This article originally ran in the Chicago Sun-Times on July 16.

The countdown begins! In less than a month - on Thursday, August 10 - a truckload of rubber ducks will take a dip in the Chicago River for the annual Chicago Ducky Derby. Last year, 75,000 rubber ducks were cast from the Columbus Drive Bridge while thousands of spectators lined the river and tuned in from home.

This year, the Chicago Ducky Derby is amping up their goal and hopes to sell 100,000 ducks.

Special Olympics Illinois provides year-round opportunities in competitive sports, health education, leadership and personal development to people with intellectual disabilities, building a community of more than 55,000 traditional athletes, Young Athletes, Unified partners, coaches, volunteers, and more.

Family, friends, and supporters can purchase ducks for $5 a piece or packs of six to 240 for $25 to $1,000. Each duck is an entry into the big "Splashdown" race toward the finish line near Michigan Avenue at the City Cruises by Hornblower boat, the Odyssey - and there are some pretty sweet prizes. Patrons can win a 2024 Chevy Trax, a Royal Caribbean Cruise, four lifetime passes to Six Flags Great America, a $500 shopping spree for 6 people ($3,000 total value) to Save the Duck or a $2,000 cash prize - big incentives to purchase that pack of ducks!

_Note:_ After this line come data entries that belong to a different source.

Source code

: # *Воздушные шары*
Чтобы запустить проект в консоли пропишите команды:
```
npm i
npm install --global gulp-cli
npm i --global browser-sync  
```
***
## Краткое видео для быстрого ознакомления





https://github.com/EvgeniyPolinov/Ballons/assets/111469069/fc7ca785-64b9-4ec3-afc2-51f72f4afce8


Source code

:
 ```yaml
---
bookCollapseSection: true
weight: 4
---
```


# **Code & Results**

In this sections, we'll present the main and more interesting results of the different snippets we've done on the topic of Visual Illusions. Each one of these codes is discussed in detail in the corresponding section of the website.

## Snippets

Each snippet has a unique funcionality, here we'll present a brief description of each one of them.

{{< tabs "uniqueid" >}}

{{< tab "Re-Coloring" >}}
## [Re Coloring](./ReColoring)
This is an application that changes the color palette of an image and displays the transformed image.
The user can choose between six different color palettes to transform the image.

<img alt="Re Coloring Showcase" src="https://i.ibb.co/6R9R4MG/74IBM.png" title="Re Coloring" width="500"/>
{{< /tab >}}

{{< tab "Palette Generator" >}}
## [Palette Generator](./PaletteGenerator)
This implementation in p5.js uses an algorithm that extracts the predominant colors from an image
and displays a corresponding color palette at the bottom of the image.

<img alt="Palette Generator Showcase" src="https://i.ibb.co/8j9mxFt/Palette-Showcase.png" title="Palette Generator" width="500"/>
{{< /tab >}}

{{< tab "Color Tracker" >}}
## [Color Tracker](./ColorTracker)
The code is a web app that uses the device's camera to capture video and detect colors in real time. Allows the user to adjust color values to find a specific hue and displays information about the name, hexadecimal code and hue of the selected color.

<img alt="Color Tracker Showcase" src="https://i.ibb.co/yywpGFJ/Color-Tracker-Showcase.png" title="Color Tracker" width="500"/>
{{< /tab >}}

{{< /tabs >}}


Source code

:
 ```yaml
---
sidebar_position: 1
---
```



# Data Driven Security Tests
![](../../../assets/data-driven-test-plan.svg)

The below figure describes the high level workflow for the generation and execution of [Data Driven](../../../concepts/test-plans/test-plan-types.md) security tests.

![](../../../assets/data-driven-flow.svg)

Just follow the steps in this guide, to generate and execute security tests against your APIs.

This year's Duck Ambassador, Josh LeClaire, has the important job of plucking the winning duck out of the Chicago River. "It's a special honor" says his mother, Cheryl. What's more, "he was meant to be the Duck Ambassador," she says. He's known as "the duck guy" at the ranch where he volunteers with Horsepower Therapeutic Riding - and although it wasn't planned, the Duck Ambassador title certainly fits.

Josh has earned the distinguished role, too. He's been a part of Special Olympics Illinois for almost a decade, since 2014. He's a multi-sport athlete, participating in basketball, soccer, tennis, floor hockey, athletics, bocce, volleyball and his favorites, golf and softball. Last month, he and his team, the NISRA Knights, won a bronze medal at soccer at the 2023 Summer Games in Normal, Illinois. And, he's involved in the Athlete Leadership program, where he attends special meetings and weighs in on important organizational decisions.

This program, along with his involvement in Special Olympics Illinois as a whole, has allowed Josh to flourish. "Before, he wasn't talking at all, and now he advocates for himself," says Cheryl. He's even gotten to do speeches to help raise awareness about the organization. And, as the Duck Ambassador, he'll be interviewed on TV.

But what Josh is most excited for is "getting to meet new people." Not only has he gained strong social skills with Special Olympics Illinois, he's made a lot of friends. "He gets to hangout with people who don't judge him, [who] still love you, even if you don't talk to them," says Cheryl.

Special Olympics Illinois has been an incredible support system for families of athletes, too. Cheryl's part of a tight knit group of moms who raise money for the Chicago Ducky Derby with the Darling Ducklings. a fundraising team comprised of Special Olympics Illinois athletes. "It's become a big family where we depend on each other. If you need help, they'll help you. It's become a close-knit community," says Cheryl.

The Darling Ducklings hope to sell 15,000 ducks this year to benefit Special Olympics Illinois - an organization which has enriched the lives of countless athletes and families like Josh and Cheryl. To support them by adopting a duck, go to chicagoduckyderby.com and look for "2023 Darling Ducklings" under the "Teams" tab.

And don't forget to attend the Chicago Ducky Derby itself on Thursday, August 10. The "Splashdown" - or when the ducks are dropped - will take place at 1 p.m. but festivities are open to the public from 10 a.m. to 2:30 p.m. CT.